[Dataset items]
-*-*-

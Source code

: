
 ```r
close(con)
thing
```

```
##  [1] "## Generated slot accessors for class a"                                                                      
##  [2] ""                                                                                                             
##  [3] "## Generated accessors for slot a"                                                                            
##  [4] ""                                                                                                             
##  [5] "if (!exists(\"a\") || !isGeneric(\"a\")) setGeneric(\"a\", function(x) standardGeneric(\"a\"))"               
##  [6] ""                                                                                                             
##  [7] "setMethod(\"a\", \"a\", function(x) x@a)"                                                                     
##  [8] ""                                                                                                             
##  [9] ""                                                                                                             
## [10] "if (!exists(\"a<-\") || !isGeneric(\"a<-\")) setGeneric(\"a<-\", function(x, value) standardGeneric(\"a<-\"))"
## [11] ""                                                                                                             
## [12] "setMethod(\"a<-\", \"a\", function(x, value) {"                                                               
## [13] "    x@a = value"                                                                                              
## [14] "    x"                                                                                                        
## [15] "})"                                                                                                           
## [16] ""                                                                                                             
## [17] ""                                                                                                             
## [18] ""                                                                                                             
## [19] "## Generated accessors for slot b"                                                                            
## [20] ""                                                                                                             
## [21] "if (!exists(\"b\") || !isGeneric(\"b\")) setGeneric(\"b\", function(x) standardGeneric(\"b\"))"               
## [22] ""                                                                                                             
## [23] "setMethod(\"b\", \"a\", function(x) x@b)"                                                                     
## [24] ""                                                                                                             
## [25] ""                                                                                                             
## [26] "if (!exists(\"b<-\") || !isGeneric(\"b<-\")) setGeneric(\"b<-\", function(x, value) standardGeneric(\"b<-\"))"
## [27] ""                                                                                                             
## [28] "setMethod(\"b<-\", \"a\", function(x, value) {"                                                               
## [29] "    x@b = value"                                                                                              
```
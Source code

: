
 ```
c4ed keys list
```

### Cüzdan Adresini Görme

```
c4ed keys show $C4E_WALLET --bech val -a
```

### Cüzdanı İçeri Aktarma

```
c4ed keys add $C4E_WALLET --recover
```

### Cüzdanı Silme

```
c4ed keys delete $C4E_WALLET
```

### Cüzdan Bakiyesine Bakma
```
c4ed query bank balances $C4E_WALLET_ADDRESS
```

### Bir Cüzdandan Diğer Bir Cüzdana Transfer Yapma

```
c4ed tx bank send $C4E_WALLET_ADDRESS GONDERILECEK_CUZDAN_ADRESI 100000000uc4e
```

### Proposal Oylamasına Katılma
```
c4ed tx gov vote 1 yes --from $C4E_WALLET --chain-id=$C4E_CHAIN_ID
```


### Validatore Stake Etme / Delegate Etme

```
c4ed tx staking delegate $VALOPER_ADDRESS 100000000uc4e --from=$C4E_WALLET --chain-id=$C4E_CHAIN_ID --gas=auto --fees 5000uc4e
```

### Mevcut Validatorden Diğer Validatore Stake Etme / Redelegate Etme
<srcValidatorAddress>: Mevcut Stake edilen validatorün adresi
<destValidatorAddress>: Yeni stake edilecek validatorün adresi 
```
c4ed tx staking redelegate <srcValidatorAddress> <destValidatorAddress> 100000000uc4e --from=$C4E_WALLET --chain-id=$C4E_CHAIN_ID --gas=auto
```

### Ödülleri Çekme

-*-*-

• [THE PROBLEM]:
The expected answer is a copy of each line above containing "from".

• [RESULT OF THIS EXERCISE]:
c4ed tx gov vote 1 yes --from $C4E_WALLET --chain-id=$C4E_CHAIN_ID
c4ed tx staking delegate $VALOPER_ADDRESS 100000000uc4e --from=$C4E_WALLET --chain-id=$C4E_CHAIN_ID --gas=auto --fees 5000uc4e
c4ed tx staking redelegate <srcValidatorAddress> <destValidatorAddress> 100000000uc4e --from=$C4E_WALLET --chain-id=$C4E_CHAIN_ID --gas=auto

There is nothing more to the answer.